The thunderstorm that threatened arrived. It was thrilling to sit at the open window as the rain came down in sheets and lightening caused a shadow of the house to flash out across the garden. It wasn’t the blustery rain of a winter storm but the solid fresh torrent of a summer downpour. We thought Little Owl slept through it but the next morning she remarked on the sky “rumbling” in the night, so obviously not! Following this we’ve had the odd shower interspersed with sunny spells. The garden is looking decidedly perkier.

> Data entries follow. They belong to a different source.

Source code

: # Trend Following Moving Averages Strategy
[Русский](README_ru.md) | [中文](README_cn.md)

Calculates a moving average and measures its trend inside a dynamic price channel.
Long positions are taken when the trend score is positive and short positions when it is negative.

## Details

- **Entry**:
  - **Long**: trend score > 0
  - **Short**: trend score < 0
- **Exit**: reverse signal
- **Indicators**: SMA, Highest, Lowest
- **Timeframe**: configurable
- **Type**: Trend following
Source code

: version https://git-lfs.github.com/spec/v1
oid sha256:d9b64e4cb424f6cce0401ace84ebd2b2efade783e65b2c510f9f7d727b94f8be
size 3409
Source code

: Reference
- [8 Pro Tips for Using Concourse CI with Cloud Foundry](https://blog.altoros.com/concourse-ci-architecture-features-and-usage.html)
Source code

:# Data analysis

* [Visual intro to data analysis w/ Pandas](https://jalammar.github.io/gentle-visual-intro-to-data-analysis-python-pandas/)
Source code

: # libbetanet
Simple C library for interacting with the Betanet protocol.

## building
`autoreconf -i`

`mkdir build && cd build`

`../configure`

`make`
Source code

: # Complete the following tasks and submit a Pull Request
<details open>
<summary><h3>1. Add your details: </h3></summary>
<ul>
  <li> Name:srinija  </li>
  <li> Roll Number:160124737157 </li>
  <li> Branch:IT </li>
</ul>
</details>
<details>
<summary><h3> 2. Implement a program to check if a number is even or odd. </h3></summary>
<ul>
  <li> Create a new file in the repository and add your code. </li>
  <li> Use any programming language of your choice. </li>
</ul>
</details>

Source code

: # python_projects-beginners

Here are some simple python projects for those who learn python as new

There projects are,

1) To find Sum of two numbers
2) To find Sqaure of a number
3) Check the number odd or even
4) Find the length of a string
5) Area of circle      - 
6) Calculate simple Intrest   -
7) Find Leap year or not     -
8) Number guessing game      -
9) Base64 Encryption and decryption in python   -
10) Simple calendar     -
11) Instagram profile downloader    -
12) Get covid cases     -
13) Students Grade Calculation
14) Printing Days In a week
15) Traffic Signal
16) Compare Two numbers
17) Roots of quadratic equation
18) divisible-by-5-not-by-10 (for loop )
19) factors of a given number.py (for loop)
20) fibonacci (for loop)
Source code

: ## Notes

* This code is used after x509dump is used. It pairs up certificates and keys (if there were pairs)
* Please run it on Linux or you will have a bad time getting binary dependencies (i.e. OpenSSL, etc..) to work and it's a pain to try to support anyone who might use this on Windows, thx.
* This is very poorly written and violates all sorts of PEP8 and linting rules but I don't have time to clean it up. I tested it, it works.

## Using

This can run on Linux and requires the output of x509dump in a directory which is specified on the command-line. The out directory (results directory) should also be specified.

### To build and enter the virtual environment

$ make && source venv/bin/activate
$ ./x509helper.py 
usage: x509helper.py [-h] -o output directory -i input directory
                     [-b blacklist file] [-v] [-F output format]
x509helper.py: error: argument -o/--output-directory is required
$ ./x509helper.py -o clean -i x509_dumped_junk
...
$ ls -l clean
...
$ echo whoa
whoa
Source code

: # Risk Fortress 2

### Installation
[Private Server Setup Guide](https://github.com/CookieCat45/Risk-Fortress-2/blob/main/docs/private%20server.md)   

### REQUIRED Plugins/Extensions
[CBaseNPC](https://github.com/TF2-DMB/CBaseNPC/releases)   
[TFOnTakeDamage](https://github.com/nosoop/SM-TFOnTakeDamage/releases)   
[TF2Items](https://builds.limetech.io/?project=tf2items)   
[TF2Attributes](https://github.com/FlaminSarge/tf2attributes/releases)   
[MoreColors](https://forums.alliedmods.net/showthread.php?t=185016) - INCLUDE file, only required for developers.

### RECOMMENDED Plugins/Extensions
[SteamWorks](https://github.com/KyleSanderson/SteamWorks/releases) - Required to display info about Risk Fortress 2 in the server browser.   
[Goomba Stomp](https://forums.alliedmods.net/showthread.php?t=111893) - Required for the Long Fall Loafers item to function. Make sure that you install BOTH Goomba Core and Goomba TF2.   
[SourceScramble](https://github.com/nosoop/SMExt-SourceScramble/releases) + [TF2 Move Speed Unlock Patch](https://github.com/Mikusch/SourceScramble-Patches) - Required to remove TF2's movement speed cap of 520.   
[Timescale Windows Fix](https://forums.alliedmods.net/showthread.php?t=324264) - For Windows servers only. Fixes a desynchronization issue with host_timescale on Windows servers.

This week’s bird from Simon Barnes’ Birdwatching With Your Eyes Closed is the wren. Simon describes the key characteristics of a wren’s song as coming from low down (about knee high) and loud. Here’s the link for the wren’s song. I think I’m going to find it hard to tell it apart from the robin. Apparently it’s the trill that gives it away. Somewhere else I read that they also make a clicking noise, like two pebbles being knocked together. I’ve definitely heard that around our garden and wondered what it was. Something I’ve been trying to find out for ages is the origin of the term ‘jenny wren’, but I can’t find anything. A Northern Irish friend of mine had never heard the phrase. Any ideas?